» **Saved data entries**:
========

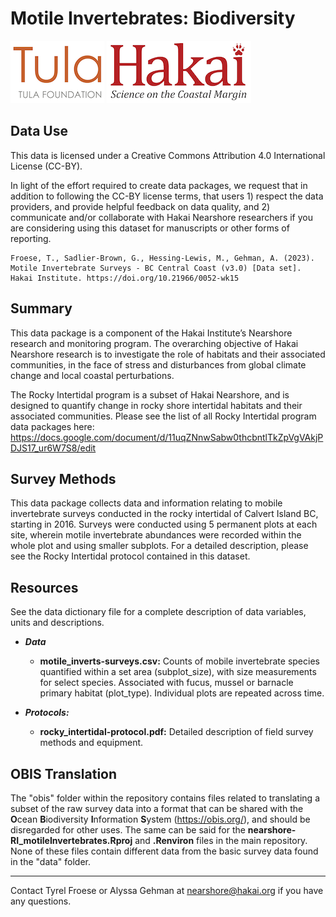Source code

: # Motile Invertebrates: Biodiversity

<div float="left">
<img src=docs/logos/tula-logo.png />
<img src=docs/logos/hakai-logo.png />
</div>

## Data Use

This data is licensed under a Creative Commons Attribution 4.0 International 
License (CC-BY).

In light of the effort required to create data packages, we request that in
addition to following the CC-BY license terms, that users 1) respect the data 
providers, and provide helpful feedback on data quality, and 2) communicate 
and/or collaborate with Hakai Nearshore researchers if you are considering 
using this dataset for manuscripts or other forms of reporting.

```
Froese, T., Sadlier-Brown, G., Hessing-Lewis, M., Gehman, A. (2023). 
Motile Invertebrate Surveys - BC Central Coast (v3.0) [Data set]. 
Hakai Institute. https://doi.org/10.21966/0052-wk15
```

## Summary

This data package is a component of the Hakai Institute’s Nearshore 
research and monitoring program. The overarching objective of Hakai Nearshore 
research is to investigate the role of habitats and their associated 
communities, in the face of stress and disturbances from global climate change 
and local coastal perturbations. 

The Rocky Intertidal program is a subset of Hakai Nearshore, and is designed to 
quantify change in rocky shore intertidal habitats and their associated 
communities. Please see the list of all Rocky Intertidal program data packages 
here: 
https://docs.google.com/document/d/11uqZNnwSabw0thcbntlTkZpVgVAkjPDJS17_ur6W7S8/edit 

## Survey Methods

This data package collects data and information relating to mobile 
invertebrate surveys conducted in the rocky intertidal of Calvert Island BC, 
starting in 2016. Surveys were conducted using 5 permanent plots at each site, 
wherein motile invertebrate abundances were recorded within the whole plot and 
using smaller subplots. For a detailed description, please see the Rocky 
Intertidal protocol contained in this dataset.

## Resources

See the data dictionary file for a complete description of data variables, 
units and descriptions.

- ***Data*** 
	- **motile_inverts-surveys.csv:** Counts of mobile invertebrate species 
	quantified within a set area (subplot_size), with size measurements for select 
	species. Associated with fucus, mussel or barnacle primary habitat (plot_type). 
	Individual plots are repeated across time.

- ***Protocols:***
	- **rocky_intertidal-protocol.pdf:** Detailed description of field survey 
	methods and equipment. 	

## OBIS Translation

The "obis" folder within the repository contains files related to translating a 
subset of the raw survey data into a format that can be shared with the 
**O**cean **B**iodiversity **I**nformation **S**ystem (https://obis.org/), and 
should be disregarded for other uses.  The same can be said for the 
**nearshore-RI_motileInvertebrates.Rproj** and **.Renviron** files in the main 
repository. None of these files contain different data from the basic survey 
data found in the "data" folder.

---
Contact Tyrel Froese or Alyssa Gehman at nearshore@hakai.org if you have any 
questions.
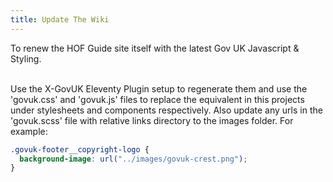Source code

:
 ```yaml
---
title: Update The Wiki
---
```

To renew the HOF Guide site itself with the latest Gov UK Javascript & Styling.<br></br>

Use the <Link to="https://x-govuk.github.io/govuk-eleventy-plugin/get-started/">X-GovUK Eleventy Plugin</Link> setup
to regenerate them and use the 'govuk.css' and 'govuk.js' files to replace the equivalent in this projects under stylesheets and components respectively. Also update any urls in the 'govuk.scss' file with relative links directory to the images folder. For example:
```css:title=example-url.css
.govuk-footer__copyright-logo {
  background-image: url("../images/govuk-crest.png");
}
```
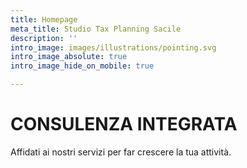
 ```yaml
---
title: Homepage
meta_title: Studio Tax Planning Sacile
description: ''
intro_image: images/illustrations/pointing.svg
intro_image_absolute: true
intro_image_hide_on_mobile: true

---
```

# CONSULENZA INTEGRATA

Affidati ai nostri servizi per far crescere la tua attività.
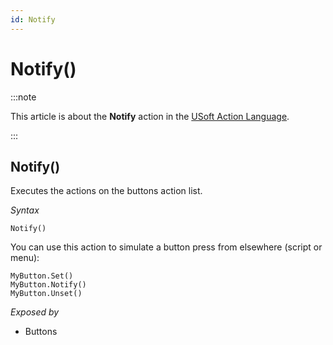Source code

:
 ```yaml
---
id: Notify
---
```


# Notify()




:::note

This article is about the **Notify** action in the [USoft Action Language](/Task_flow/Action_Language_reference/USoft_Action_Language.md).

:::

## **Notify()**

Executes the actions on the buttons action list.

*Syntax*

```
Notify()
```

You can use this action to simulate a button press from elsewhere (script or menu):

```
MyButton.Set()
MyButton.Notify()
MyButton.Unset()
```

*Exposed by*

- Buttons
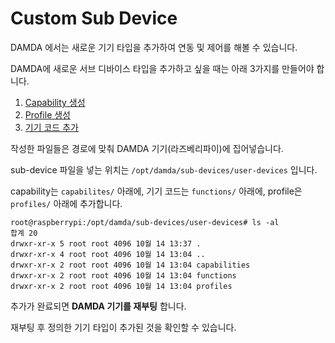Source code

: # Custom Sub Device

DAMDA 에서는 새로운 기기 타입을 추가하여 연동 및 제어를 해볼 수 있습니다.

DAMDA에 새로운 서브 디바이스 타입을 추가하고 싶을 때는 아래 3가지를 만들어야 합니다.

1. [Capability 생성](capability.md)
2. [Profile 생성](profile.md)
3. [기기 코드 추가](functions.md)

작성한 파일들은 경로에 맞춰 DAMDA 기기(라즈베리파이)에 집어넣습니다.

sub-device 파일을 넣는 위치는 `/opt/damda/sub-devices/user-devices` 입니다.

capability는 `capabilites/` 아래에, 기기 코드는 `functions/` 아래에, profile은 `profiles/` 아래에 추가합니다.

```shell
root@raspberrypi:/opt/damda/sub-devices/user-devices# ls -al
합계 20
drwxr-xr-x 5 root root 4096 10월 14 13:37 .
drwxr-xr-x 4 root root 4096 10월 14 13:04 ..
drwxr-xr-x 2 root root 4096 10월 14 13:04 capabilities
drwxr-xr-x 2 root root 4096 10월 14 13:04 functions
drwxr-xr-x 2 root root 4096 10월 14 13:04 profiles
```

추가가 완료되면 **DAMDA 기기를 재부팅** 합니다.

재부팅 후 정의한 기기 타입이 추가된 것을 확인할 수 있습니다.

========

» **To do**: For the word "govuk", find all matching lines in the entries above and copy them out.

» **Result of the exercise**:
Use the <Link to="https://x-govuk.github.io/govuk-eleventy-plugin/get-started/">X-GovUK Eleventy Plugin</Link> setup
to regenerate them and use the 'govuk.css' and 'govuk.js' files to replace the equivalent in this projects under stylesheets and components respectively. Also update any urls in the 'govuk.scss' file with relative links directory to the images folder. For example:
.govuk-footer__copyright-logo {
  background-image: url("../images/govuk-crest.png");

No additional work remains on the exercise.